Today, younger North Korean defectors are being admitted to South Korean colleges through simplified examinations (they have no chance of passing the standard tests), but a bachelor’s degree means little in modern South Korea. Defectors cannot afford the tuition for a postgraduate degree, which is the only path to a professional career. Thus, postgraduate scholarships and internship programs will be critical to their success. Without outside help, it is unlikely that a vocal and influential group of defectors will emerge. Seoul won’t fund these programs, so it will be up to foreign governments and non-governmental organizations to do so. Fortunately, these kinds of initiatives are cheap, easy to enact, and perfectly compatible with the views of almost every U.S. politician, from right to left.

Fund, Plan, and Carry out Cultural Exchanges: The Cold War was won not by mindless pressure alone, but by a combination of pressure and engagement. The same will be true with North Korea The United States must support, both officially and unofficially, all policies that promote North Korea’s Contacts with the outside world. These policies are likely to be relatively expensive, compared to the measures above, but cheap in comparison to a military showdown with a nuclear power.

It makes sense for the U.S. government to bring North Korean students to study overseas (paid for with U.S. tax dollars), to bring their dancers or singers to perform in the West, and to invite their officials to take “study tours.” Without question, North Korean officials are wary of these kinds of exchanges with the United States. However, they will be less unwilling to allow exchanges with countries seen as neutral, such as Australia and New Zealand. In the past, Pyongyang would never have allowed such exchanges to happen. But nowadays, because most of these programs will benefit elite, well- connected North Korean families, the temptation will be too great to resist. in-other words, a official in Pyongyang might understand perfectly well that sending his son to study market economics at the Australian National University is bad for the communist system, but as long as his son will benefit, he will probably support the project.

Convince Fellow Republicans That Subtle Measures Can Work: Some Republicans, particularly in the U.S. Congress, might object to any cultural exchanges that will benefit already-privileged North Koreans. And, for many, funding Voice of America isn’t as attractive as pounding a fist in Kim’s face. But these criticisms are probably shortsighted. As a student of Soviet history, you know that mild exposure to the world outside the Soviet Union had a great impact on many Soviet party officials.
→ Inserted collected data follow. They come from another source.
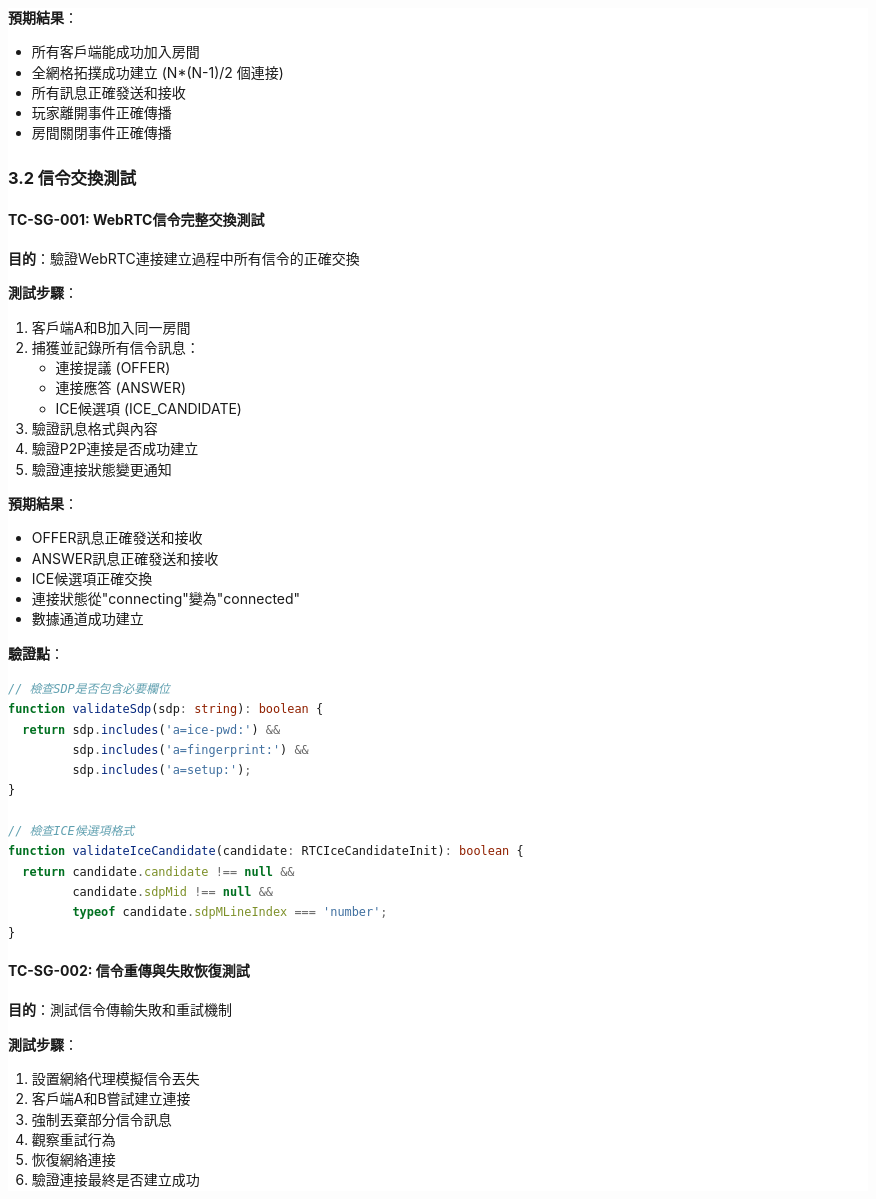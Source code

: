 **預期結果**：
- 所有客戶端能成功加入房間
- 全網格拓撲成功建立 (N*(N-1)/2 個連接)
- 所有訊息正確發送和接收
- 玩家離開事件正確傳播
- 房間關閉事件正確傳播

### 3.2 信令交換測試

#### TC-SG-001: WebRTC信令完整交換測試

**目的**：驗證WebRTC連接建立過程中所有信令的正確交換

**測試步驟**：
1. 客戶端A和B加入同一房間
2. 捕獲並記錄所有信令訊息：
   - 連接提議 (OFFER)
   - 連接應答 (ANSWER)
   - ICE候選項 (ICE_CANDIDATE)
3. 驗證訊息格式與內容
4. 驗證P2P連接是否成功建立
5. 驗證連接狀態變更通知

**預期結果**：
- OFFER訊息正確發送和接收
- ANSWER訊息正確發送和接收
- ICE候選項正確交換
- 連接狀態從"connecting"變為"connected"
- 數據通道成功建立

**驗證點**：
```typescript
// 檢查SDP是否包含必要欄位
function validateSdp(sdp: string): boolean {
  return sdp.includes('a=ice-pwd:') && 
         sdp.includes('a=fingerprint:') && 
         sdp.includes('a=setup:');
}

// 檢查ICE候選項格式
function validateIceCandidate(candidate: RTCIceCandidateInit): boolean {
  return candidate.candidate !== null && 
         candidate.sdpMid !== null &&
         typeof candidate.sdpMLineIndex === 'number';
}
```

#### TC-SG-002: 信令重傳與失敗恢復測試

**目的**：測試信令傳輸失敗和重試機制

**測試步驟**：
1. 設置網絡代理模擬信令丟失
2. 客戶端A和B嘗試建立連接
3. 強制丟棄部分信令訊息
4. 觀察重試行為
5. 恢復網絡連接
6. 驗證連接最終是否建立成功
And information almost always filters downstream. A similar effect can be expected in North Korea. During the Cold War, official exchange programs nurtured three trends that eventually brought down the Soviet system: disappointment among the masses, discontent among the intellectuals, and a longing for reforms among bureaucrats. Money invested in subtle measures is not another way to feed the North Korean elite indirectly; it is an investment in the gradual disintegration of a dangerous and brutal regime.

North Korea has changed, and its changes should be boldly exploited. The communist countries of the 20th century were not conquered. Their collapse came from within, as their citizens finally realized the failures of the system that had been foisted on them. The simple steps outlined here will help many North Koreans arrive at the same conclusion. It may be the only realistic way to solve the North Korean problem, while also paving the way for the eventual transformation of the country into a free society. This fight will take time, but there is no reason to wait any longer.